• PROMPT
Among the entries below, find the lines holding "nicht" and copy them.

-- INFORMATION SUPPLIED follows --

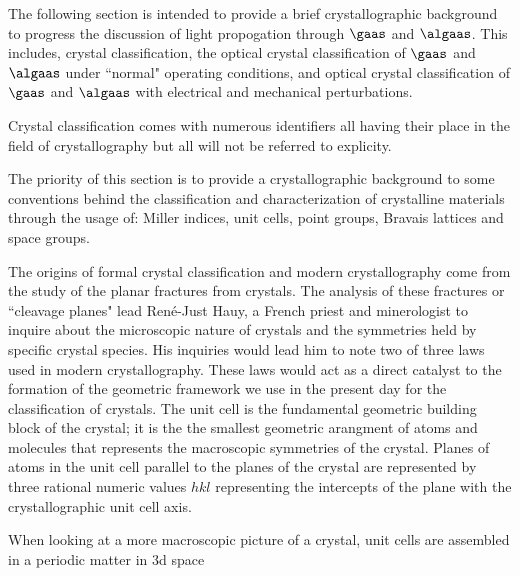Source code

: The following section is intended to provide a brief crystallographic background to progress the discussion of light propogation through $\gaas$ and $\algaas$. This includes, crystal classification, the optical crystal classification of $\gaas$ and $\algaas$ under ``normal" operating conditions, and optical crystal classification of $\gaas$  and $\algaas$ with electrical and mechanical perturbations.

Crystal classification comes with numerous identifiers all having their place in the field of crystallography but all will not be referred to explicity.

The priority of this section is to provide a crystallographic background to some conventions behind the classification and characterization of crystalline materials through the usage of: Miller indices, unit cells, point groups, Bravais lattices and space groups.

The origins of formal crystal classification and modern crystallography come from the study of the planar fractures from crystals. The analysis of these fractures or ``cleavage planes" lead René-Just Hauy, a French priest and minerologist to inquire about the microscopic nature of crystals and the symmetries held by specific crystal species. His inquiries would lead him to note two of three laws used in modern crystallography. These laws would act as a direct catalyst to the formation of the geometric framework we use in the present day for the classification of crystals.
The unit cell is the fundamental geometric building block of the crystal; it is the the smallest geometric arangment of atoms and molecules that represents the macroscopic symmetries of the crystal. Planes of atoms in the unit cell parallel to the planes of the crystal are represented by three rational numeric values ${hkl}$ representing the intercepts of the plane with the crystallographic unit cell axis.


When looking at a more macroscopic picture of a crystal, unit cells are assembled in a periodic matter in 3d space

-- INFORMATION SUPPLIED concluded --
-- INFORMATION SUPPLIED follows --

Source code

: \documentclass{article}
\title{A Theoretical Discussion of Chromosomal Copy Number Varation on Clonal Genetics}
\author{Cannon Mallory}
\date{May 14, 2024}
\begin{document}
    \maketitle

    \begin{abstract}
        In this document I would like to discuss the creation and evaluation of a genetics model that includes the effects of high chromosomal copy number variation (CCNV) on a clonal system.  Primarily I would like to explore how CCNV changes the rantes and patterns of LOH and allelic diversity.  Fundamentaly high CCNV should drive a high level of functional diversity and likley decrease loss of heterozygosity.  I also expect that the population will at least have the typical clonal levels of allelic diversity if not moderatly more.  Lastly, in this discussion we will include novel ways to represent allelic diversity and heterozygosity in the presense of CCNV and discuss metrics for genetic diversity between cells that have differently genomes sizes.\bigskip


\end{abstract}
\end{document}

-- INFORMATION SUPPLIED concluded --
-- INFORMATION SUPPLIED follows --

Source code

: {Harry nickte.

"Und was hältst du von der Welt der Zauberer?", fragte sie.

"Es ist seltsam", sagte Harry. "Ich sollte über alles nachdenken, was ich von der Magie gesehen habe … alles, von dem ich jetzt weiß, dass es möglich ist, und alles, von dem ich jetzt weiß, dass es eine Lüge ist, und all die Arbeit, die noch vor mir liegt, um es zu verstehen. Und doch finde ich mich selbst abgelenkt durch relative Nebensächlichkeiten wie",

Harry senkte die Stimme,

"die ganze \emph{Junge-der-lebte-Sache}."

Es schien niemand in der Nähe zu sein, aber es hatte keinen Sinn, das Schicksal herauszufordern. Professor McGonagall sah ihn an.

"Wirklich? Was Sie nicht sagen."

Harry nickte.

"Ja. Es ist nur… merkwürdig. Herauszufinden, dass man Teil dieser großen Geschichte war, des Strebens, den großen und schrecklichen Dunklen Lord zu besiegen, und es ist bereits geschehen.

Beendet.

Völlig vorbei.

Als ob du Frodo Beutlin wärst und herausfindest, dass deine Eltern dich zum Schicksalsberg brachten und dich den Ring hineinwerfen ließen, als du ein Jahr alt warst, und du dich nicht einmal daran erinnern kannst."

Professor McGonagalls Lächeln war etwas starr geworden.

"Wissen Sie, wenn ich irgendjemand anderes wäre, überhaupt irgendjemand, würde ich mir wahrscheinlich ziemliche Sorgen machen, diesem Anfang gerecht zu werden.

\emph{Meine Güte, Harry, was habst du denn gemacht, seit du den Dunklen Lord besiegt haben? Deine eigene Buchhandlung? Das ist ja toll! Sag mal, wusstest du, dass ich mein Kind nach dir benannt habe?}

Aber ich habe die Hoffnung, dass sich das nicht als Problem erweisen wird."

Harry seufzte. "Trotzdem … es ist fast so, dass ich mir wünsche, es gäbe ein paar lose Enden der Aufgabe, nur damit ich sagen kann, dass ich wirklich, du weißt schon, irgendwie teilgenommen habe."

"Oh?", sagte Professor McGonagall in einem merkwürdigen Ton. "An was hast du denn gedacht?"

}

-- INFORMATION SUPPLIED concluded --

• TASK ANSWER
"Wirklich? Was Sie nicht sagen."
Als ob du Frodo Beutlin wärst und herausfindest, dass deine Eltern dich zum Schicksalsberg brachten und dich den Ring hineinwerfen ließen, als du ein Jahr alt warst, und du dich nicht einmal daran erinnern kannst."
Aber ich habe die Hoffnung, dass sich das nicht als Problem erweisen wird."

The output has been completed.